Your goal -
Please return all lines from the records below that include the string "arithmetic".

Study material START

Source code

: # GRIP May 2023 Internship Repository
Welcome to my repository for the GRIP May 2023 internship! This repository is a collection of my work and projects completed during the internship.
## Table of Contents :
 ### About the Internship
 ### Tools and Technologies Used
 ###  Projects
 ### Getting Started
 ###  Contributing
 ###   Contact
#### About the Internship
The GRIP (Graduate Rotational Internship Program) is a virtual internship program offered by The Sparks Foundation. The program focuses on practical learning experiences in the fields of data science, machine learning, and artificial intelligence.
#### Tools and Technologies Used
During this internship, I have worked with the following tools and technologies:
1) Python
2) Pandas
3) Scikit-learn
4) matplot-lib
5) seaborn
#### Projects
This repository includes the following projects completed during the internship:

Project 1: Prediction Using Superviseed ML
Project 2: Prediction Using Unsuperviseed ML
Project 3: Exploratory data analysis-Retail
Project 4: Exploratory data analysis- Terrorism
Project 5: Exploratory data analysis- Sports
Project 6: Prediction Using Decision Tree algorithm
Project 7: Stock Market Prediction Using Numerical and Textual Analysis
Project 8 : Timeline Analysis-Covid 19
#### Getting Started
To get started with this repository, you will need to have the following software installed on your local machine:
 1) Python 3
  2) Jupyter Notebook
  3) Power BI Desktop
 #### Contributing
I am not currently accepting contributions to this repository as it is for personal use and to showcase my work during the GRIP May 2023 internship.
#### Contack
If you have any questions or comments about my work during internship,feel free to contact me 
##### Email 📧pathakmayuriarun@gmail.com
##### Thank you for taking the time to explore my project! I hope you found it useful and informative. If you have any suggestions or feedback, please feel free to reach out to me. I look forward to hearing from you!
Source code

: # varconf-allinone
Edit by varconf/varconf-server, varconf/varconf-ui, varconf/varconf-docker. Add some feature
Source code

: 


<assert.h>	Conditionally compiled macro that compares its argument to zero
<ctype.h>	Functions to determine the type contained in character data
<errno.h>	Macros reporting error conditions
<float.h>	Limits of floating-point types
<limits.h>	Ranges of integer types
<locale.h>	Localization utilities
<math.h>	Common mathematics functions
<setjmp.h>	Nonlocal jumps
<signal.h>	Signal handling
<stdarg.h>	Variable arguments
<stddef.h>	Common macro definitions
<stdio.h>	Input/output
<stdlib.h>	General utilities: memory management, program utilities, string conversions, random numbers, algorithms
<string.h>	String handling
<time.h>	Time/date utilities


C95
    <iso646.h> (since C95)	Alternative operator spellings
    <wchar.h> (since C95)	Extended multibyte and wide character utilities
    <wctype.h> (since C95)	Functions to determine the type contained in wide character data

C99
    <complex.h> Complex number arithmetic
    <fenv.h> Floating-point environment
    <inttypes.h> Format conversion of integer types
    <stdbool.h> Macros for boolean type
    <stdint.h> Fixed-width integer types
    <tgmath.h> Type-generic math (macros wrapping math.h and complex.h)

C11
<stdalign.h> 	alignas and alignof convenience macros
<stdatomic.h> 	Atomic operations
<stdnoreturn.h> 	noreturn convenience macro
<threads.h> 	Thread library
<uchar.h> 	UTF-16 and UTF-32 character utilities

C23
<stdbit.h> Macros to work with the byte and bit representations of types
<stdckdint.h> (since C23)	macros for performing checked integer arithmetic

Study material END

Solution -
    <complex.h> Complex number arithmetic
<stdckdint.h> (since C23)	macros for performing checked integer arithmetic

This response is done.